21:22:27 <b_jonas> I don't think that is computationally hard, but I'm not entirely sure
21:23:02 <b_jonas> hmm... it might actually be. you may need to factor an integer for that.
21:23:10 <b_jonas> I don't know really
21:23:13 <ais523> b_jonas: anything, the question is whether we can solve this for arbitrary x/p/b
21:23:28 <ais523> the original problem is "what is the discrete logarithm of x mod p to base b" with prime p
21:23:32 <b_jonas> ais523: but they're natural numbers?

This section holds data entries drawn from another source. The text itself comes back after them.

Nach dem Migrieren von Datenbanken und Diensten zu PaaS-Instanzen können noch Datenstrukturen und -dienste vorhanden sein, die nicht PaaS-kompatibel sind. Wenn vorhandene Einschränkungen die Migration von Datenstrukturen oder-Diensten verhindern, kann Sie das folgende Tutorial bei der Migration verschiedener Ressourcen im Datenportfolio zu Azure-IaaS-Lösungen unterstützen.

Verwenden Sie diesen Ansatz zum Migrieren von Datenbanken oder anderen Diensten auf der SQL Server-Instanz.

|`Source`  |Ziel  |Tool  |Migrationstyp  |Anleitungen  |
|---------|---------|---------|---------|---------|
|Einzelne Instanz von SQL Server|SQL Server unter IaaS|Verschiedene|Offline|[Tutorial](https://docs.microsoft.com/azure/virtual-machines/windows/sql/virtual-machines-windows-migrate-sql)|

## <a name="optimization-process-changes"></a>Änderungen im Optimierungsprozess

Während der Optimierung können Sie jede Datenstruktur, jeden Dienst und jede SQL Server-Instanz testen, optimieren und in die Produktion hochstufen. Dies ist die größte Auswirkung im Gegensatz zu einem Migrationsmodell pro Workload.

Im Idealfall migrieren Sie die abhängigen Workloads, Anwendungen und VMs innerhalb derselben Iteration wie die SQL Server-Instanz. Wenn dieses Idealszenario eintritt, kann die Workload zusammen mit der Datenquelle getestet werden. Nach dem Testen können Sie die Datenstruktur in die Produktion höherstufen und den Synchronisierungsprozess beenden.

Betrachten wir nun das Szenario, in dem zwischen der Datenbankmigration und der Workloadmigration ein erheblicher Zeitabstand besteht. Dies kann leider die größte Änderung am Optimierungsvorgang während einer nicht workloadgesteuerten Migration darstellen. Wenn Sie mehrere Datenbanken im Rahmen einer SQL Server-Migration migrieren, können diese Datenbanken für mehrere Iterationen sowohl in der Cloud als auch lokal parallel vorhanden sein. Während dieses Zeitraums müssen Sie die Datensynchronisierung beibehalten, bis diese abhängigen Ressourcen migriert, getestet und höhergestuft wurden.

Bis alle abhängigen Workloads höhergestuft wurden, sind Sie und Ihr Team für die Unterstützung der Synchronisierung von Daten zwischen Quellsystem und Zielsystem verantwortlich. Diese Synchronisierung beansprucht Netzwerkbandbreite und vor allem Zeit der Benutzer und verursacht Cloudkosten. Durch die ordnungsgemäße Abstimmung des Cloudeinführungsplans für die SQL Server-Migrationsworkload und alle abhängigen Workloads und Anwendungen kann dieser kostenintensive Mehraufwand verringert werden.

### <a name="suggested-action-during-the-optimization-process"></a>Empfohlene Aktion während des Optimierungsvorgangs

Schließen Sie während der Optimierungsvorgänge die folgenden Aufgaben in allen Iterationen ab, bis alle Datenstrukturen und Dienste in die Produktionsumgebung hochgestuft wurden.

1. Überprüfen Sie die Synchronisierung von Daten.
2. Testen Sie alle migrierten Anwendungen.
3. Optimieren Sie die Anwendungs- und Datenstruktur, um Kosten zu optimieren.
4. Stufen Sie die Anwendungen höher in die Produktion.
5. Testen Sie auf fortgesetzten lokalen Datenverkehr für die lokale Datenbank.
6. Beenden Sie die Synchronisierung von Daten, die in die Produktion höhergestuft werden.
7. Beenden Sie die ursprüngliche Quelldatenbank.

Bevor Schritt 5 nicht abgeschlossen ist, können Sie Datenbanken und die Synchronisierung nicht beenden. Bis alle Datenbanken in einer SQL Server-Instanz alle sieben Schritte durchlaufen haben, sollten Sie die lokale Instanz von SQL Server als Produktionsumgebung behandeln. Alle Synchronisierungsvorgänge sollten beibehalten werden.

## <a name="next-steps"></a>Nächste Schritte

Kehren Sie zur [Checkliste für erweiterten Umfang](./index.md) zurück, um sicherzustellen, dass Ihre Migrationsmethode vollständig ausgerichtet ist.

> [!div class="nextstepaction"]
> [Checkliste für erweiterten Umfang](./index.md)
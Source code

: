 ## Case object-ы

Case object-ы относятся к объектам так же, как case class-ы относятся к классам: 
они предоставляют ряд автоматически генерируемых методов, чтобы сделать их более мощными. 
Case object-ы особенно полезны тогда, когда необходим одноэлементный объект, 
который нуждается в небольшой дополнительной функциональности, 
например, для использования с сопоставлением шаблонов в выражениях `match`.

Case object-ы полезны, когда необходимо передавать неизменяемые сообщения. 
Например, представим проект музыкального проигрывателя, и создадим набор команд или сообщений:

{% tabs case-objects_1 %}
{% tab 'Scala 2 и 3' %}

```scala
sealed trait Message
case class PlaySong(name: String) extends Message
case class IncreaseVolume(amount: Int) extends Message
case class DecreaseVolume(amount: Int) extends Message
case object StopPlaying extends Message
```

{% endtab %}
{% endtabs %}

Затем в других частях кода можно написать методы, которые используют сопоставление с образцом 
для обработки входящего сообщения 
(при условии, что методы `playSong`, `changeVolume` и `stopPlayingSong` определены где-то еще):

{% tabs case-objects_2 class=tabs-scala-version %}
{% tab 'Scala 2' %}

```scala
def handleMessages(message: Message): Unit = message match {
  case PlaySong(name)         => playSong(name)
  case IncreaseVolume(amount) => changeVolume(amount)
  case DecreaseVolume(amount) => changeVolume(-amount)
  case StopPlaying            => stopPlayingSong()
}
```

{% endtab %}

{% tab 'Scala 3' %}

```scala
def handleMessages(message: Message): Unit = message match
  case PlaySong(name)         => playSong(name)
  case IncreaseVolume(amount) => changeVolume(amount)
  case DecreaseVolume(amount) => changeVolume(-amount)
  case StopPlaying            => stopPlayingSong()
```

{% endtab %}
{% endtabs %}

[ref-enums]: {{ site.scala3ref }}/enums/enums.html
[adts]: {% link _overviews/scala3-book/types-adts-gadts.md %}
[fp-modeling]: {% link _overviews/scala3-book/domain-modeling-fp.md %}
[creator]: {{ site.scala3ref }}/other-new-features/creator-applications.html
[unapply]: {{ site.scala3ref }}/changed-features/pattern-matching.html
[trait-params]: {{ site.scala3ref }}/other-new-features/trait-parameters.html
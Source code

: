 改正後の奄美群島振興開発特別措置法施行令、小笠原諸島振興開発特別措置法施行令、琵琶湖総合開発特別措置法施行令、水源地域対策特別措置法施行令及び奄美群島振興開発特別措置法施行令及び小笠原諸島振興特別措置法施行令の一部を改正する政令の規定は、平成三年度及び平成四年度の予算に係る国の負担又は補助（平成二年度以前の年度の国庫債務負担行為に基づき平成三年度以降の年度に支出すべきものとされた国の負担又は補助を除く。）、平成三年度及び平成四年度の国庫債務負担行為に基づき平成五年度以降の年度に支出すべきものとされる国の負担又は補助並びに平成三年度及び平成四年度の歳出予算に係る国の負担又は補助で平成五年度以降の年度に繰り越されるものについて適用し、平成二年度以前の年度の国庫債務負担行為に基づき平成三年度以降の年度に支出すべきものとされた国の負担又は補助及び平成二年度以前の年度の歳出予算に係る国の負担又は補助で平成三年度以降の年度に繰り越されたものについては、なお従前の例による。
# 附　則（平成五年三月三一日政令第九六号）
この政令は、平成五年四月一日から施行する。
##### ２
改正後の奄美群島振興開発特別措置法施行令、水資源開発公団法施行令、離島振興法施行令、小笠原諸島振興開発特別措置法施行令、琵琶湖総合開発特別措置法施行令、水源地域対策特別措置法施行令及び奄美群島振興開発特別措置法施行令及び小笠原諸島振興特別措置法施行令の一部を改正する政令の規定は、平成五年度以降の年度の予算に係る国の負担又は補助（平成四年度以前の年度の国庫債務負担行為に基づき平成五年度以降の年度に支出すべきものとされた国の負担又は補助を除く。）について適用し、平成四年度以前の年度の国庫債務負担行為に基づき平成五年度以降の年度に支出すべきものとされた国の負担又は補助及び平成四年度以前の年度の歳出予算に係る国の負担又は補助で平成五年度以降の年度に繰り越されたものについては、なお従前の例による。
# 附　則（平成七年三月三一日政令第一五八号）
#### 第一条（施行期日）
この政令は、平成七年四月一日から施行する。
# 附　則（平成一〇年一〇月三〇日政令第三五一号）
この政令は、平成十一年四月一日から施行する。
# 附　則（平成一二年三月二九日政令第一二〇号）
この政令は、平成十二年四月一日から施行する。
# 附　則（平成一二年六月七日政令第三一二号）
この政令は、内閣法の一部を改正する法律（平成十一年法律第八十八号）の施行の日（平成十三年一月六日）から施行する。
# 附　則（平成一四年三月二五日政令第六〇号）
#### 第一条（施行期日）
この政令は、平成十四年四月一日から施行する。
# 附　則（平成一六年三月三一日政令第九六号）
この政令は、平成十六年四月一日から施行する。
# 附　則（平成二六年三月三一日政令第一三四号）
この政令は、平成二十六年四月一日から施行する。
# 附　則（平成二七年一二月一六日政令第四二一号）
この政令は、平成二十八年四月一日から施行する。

21:23:34 <ais523> although I'm not attached to p being prime
21:23:39 <ais523> b_jonas: yes, natural numbers
21:23:50 <ais523> logarithms in modular arithmetic are weird
21:24:08 <ais523> e.g. 2**3 mod 5 is 3, so log_2(3) mod 5 is 3
21:24:30 <ais523> people use "discrete logarithm" for that so that it doesn't get confused with the more normal sort of logarithm
21:25:44 <ais523> this is related to the M:tG TCness proof, I'm trying to come up with a concrete program that can easily be written in The Waterfall Model and yet which is known to be beyond the world's ability to solve
21:26:42 <ais523> discrete logarithm is the underlying problem behind a decently large proportion of crypto, so if it were solvable in general the implications would be pretty far-reaching
21:27:01 <b_jonas> ais523: a single question, or can it be a uniform distribution of a few hundred questions, at least one of which is hard to solve?
21:27:03 <ais523> (err, solvable in practice, I mean; it's clearly solvable in theory due to the possibility of brute-forcing it)
21:27:19 <ais523> b_jonas: I would like to have a single, concrete question that is hard to solve, i.e. I know what the specific quesiton is
21:27:22 <b_jonas> or even half of them being hard to solve or something
21:27:33 <b_jonas> ais523: yeah, so you want specific numbers. that's harder.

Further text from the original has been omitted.